* Work task:
One part of the entries below is wanted: the lines from the one containing "attacks. Some approaches, such" through the one containing "as Privoxy to". Write those out exactly and nothing else.

* Records for this task:
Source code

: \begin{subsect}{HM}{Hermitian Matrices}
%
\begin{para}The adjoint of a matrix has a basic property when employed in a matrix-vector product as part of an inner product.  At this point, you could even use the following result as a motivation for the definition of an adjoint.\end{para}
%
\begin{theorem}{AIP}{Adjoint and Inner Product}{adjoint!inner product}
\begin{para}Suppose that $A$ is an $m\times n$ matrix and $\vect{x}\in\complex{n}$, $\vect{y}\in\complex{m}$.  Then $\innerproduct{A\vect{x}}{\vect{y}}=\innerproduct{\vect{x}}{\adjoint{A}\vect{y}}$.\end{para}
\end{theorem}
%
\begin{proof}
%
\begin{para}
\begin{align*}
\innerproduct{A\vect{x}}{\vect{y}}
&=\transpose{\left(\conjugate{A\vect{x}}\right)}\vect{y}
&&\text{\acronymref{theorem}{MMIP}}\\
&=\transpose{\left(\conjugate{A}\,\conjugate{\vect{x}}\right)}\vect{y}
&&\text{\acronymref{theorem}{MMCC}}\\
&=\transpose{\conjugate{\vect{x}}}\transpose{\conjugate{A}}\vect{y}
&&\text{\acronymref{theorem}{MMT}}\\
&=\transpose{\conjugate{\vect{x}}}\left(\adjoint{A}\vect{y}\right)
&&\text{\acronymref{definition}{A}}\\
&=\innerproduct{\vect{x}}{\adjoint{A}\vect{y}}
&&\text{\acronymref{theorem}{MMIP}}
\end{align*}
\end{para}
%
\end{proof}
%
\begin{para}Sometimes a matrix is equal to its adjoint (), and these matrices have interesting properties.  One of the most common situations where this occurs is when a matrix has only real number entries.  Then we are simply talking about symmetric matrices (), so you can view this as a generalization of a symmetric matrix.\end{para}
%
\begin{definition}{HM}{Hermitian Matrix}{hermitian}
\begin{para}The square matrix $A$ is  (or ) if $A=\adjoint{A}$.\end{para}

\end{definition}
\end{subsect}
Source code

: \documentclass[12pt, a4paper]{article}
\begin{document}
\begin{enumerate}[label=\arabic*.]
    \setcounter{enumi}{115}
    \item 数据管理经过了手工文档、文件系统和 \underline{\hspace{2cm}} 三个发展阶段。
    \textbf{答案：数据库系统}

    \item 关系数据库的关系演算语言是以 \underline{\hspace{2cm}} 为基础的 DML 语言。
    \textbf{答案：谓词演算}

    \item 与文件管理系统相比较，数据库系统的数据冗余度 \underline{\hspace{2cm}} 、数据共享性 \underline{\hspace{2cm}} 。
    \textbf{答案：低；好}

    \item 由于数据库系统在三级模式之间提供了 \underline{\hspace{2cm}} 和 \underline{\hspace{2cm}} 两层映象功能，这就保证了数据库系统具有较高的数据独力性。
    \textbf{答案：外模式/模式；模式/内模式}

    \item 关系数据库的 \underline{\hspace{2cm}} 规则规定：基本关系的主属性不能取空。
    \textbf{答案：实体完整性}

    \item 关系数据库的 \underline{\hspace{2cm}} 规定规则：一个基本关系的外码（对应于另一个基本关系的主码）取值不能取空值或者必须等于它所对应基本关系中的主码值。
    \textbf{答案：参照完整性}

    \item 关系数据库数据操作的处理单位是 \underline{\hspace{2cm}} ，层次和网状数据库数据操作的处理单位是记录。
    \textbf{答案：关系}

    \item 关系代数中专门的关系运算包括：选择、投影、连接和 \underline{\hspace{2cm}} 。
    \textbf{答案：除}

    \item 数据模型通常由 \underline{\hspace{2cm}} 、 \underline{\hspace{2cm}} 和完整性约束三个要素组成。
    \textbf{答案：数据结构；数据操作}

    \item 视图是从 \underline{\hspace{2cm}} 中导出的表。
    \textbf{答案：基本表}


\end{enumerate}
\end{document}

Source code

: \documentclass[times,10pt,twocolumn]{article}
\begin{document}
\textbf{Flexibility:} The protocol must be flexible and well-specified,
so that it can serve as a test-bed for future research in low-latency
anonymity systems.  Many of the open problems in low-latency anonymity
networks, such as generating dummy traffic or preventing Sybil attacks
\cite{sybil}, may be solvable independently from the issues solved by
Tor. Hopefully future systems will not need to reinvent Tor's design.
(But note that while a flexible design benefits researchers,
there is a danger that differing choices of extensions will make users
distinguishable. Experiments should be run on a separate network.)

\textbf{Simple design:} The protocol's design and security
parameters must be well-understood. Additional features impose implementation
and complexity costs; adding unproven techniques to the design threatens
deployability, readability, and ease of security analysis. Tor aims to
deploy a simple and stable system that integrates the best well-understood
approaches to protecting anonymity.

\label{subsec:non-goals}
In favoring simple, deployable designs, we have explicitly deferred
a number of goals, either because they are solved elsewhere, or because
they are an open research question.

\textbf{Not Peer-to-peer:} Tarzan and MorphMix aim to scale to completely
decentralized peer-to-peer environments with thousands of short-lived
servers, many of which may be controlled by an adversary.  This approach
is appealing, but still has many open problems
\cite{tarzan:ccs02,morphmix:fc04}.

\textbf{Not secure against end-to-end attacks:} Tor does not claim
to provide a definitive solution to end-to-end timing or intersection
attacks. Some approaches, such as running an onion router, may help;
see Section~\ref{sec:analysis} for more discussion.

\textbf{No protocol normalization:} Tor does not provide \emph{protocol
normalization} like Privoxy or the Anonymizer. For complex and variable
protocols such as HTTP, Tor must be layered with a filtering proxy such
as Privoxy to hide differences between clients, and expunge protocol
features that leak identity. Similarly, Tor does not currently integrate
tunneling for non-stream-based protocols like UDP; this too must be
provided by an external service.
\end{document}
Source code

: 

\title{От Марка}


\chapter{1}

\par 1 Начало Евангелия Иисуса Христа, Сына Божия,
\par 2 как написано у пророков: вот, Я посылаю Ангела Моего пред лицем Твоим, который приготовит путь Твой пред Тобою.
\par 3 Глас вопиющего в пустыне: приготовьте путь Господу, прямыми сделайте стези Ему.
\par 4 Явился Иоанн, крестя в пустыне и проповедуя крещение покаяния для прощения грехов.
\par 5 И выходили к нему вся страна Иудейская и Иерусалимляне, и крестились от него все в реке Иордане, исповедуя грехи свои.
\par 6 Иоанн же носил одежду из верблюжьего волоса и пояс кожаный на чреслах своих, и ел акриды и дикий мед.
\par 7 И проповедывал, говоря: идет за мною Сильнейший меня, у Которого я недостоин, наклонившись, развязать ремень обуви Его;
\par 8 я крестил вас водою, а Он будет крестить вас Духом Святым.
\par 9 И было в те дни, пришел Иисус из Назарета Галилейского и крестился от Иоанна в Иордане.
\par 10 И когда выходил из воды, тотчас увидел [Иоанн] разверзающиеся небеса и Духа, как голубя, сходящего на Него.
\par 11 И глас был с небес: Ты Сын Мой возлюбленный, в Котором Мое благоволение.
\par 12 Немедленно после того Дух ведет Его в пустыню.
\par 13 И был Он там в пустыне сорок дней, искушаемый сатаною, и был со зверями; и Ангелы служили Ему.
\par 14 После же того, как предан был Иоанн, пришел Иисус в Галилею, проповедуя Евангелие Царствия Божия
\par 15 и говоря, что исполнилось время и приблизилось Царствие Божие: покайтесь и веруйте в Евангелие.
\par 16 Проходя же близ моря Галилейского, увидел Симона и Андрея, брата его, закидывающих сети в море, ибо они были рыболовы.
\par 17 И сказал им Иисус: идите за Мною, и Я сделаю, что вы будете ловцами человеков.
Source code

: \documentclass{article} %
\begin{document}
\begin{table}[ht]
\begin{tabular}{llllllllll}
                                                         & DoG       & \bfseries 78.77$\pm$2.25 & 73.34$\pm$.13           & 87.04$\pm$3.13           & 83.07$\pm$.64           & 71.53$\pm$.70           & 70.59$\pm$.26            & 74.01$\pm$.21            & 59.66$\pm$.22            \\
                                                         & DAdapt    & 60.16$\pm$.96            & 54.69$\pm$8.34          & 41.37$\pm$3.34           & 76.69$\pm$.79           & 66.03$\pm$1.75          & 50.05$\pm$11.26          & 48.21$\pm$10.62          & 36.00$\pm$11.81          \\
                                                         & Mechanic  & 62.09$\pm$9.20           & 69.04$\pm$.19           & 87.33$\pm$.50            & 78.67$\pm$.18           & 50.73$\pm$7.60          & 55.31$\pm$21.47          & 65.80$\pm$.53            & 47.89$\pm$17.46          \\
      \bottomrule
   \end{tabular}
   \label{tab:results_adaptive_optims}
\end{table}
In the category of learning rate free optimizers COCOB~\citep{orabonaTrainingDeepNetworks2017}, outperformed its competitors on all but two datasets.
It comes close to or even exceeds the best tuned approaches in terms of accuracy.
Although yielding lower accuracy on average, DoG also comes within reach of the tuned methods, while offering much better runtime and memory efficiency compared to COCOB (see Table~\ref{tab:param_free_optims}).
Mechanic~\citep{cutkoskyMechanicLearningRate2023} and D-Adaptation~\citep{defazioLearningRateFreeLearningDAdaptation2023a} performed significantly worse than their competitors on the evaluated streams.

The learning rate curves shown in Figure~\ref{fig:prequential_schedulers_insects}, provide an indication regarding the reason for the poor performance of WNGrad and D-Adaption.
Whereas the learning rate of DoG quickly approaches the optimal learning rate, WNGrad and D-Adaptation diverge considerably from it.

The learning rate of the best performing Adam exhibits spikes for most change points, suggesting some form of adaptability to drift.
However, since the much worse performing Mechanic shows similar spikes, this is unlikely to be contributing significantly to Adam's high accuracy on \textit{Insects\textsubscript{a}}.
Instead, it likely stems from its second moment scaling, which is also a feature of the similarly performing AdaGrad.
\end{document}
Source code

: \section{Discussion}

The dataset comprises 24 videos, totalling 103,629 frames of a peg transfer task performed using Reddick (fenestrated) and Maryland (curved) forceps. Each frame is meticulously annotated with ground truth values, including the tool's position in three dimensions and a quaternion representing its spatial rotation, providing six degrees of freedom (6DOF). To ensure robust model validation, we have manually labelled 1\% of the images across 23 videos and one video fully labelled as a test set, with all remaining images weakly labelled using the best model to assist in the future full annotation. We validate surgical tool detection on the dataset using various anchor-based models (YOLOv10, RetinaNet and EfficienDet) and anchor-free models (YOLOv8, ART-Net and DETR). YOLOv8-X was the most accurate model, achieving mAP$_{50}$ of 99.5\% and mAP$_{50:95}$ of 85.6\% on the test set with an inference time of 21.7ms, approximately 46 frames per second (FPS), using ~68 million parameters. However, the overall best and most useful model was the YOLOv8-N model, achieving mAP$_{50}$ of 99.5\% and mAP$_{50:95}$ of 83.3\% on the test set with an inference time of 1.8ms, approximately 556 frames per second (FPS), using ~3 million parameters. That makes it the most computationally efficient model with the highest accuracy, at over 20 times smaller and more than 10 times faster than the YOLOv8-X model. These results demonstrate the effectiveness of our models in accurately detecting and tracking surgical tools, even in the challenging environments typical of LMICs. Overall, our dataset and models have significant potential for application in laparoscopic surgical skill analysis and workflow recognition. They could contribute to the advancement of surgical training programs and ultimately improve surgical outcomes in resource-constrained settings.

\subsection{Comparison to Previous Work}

* Finished task:
attacks. Some approaches, such as running an onion router, may help;
see Section~\ref{sec:analysis} for more discussion.

\textbf{No protocol normalization:} Tor does not provide \emph{protocol
normalization} like Privoxy or the Anonymizer. For complex and variable
protocols such as HTTP, Tor must be layered with a filtering proxy such
as Privoxy to hide differences between clients, and expunge protocol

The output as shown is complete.